Samantha Harvey – Umlaufbahnen (Buch)

Es geht um zwei Frauen und vier Männer, die an Bord der Internationalen Raumstation ISS leben und arbeiten. Aber die eigentliche Hauptdarstellerin ist jemand anderes – nämlich die Erde aus dem All gesehen. In 90 Minuten umrundet die Raumstation einmal unsere Erde, und die Astronaut:innen erleben daher innerhalb von 24 Stunden 16 Sonnenauf- und -untergänge. Und immer wieder blicken sie zur Erde, sehen Länder, Landschaften, Stürme, scheinbar unbelebte Gebiete im Tageslicht und leuchtende Städte in der Dunkelheit unter sich hinwegziehen. Dazwischen: kurze Beschreibungen des Alltags auf einer Raumstation, ein paar persönliche Hintergründe und sehr viele Gedanken zur Wichtigkeit oder Unwichtigkeit der Menschheit und zur Fragilität und Faszination der blauen Kugel namens „Erde“.

Jedes Kapitel entspricht einer Umlaufbahn, insgesamt 16 Weltraumtage fügen sich zu einem irdischen 24-Stunden-Tag zusammen. Das ist allerdings auch schon die einzige Struktur, die die Leser:innen führt. Wer nach einem roten Faden, einer Geschichte mit Beginn und Ende, nach romanhaftem Inhalt sucht, sollte diese Suche möglichst schnell aufgeben. Denn zum einen werden die Lesenden das in „Umlaufbahnen“ in keinster Weise bekommen, zum anderen wird man mit dieser Erwartung nicht viel Freude an dem Buch haben. Samantha Harvey – die die natürliche Schönheit als ihre größte Inspiration nennt – lässt ihre Lesenden ebenso schweben, wie es die sechs Astronaut:innen tun. Sätze sind lang und voller Adjektive, die Sprache ist oft blumig, manchmal kitschig, aber fast immer sehr poetisch und atmosphärisch. Jedes Wort muss sorgfältig gelesen werden, sonst verpasst man den Sinn des Satzes und gerät vollständig ins Schwimmen und Schweben. Von Absatz zu Absatz wechseln sich Personen und ihre Gedanken, Beschreibungen der Erde und Zusammengetragenes aus der Raumfahrt ab, alles fließt ineinander.

Und dann dieser erste, verblüffende Anblick der Erde, ein großer Brocken Turmalin, nein, eine Zuckermelone, ein Auge, eine lila, weiße, magenta, orange-mandel-mauvefarbene zerbeulte, reliefreiche Pracht.

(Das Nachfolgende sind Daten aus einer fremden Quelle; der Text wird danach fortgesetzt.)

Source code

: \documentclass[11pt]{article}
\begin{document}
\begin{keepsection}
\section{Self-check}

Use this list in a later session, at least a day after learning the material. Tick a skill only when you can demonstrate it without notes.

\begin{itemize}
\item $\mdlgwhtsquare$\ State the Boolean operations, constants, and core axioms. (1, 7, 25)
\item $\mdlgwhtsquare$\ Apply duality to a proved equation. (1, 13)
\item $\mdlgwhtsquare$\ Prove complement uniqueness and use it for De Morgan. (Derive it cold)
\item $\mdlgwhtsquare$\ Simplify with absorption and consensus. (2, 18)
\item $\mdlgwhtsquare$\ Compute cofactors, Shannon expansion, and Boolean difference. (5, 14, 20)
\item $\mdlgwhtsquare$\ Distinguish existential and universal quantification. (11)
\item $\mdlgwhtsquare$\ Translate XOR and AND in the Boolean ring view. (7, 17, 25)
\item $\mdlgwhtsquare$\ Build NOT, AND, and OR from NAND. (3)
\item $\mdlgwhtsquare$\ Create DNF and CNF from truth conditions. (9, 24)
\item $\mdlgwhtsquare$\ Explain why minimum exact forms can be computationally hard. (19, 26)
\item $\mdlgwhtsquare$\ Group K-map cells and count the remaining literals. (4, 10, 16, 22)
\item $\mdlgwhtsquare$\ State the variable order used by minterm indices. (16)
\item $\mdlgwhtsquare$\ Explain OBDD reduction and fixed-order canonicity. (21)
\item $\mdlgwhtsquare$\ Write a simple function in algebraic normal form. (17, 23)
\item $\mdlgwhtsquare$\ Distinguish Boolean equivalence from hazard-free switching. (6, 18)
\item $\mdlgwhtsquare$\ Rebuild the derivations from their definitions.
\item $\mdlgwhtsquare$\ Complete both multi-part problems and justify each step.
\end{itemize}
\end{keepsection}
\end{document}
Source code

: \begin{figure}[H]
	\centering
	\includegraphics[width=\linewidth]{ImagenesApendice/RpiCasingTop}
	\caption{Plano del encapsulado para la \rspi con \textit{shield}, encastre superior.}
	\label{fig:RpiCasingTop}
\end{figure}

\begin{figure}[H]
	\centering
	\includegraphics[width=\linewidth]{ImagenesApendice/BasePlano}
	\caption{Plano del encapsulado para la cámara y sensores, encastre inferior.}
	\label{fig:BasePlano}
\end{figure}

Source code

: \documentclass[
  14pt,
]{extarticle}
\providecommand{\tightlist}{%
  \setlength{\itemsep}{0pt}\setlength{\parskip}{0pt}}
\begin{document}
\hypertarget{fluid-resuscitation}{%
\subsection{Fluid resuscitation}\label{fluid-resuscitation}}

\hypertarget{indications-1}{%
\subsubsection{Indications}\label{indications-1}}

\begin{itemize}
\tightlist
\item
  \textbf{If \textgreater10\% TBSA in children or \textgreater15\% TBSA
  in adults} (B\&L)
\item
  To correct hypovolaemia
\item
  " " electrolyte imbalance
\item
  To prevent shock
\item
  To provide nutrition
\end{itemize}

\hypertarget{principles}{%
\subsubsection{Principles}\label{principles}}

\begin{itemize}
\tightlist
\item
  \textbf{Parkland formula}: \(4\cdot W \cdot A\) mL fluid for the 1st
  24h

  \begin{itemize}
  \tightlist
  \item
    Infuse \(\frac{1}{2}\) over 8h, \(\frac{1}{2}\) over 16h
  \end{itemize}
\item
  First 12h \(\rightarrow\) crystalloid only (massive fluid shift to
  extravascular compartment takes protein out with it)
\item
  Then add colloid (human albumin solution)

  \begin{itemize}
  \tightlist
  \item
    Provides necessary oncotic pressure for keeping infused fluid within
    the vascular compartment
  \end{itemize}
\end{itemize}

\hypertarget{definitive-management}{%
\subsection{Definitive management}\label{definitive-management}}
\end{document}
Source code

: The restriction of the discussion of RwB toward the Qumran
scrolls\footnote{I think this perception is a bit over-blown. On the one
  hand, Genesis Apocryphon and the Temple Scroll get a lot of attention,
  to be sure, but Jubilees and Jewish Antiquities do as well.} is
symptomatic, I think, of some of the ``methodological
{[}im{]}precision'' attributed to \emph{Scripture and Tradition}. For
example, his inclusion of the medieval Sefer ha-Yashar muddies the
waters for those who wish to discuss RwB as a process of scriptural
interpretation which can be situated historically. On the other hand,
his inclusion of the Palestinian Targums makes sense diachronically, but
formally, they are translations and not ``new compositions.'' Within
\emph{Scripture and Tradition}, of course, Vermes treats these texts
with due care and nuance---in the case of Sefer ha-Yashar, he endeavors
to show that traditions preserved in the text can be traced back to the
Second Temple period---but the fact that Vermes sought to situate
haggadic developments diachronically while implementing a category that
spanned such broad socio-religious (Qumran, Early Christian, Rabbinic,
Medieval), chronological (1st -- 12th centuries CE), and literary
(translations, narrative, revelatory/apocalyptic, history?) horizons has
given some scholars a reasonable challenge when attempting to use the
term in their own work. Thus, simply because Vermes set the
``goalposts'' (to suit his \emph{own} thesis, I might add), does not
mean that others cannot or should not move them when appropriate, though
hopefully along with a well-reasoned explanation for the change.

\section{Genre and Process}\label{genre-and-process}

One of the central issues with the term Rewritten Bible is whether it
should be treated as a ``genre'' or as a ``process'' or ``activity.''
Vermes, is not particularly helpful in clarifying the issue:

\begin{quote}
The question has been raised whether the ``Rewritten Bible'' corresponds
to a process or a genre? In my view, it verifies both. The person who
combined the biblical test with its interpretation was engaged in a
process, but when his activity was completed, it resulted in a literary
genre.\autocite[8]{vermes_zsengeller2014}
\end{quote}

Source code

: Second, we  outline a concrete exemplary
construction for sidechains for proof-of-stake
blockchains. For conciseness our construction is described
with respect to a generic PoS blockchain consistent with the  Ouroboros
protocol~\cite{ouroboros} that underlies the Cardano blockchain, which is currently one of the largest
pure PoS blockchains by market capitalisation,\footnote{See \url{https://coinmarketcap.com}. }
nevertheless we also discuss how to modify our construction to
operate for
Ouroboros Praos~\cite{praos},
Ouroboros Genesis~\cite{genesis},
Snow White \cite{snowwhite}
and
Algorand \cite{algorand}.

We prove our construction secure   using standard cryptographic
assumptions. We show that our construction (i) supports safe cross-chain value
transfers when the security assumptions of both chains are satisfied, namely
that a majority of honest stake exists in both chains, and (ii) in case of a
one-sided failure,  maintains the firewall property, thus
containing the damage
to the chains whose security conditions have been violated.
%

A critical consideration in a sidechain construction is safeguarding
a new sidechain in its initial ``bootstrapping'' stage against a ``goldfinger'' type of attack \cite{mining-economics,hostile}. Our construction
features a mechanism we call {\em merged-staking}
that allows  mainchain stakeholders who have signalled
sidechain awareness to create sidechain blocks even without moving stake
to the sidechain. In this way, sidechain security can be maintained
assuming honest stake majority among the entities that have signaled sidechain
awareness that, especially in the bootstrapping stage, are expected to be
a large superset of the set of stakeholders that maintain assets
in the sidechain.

Ob man Harveys „Umlaufbahnen“ einen Roman nennen kann oder besser einen Essay oder eine Betrachtung – darüber kann man diskutieren. Die Autorin hat damit 2024 den englischen Booker Prize gewonnen, und nach ihrer Nominierung sagte sie im Interview, sie habe eine Art Schäferdichtung im Weltall, ein „space pastoral“ schreiben wollen. In der Renaissance und im Barock war die Schäferdichtung eine Literaturform, bei der das ländliche Leben und die Natur idealisiert wurden. Das Leben an Bord wird nicht idealisiert: Die Schwerelosigkeit verändert den Körper, der sich erst daran gewöhnen muss, dass es kein Unten und kein Oben und keine Schwerkraft gibt. Die Raumstation ist vollgestopft und eng, das Essen an Bord kann auch nicht mit dem irdischen Essen mithalten. Für die Astronaut:innen gilt: Egal, was auf der Erde geschieht – sie bleiben gefühlt unerreichbar weit entfernt und isoliert von Familie und Freunden. Die Natur hingegen wird aber gewaltig idealisiert: Die prächtige Erde, Wüsten wie Pinselstriche im Sandmeer, Inseln, das alles wird beinahe rauschhaft und auch seitenlang beschrieben und gefeiert. Ein paar Seiten weniger schwärmerische Beschreibungen der Erde hätten es sicherlich auch getan.

Fazit:

Für Weltraumfreaks bietet „Umlaufbahnen“ inhaltlich wenig Neues, auch wenn Samantha Harvey viel und sorgfältig recherchiert hat. Vielleicht schreckt auch die emotionale, atmosphärische Sprache diejenigen ab, die Technik und Wissenschaft lieben. Für alle anderen kann das Buch aber durchaus zu einem Erlebnis werden, voller Philosophie, Poetik und ungewöhnlichen Perspektiven. Die Gedanken von Astronaut Pietro bringen es auf den Punkt: „Unsere Leben hier sind unbeschreiblich banal und bedeutsam zugleich. Monoton und gleichzeitig noch nie dagewesen. Wir sind immens wichtig und völlig unwichtig.“ Ein Buch, auf das man sich einlassen muss und das in seiner Art konsequent ist.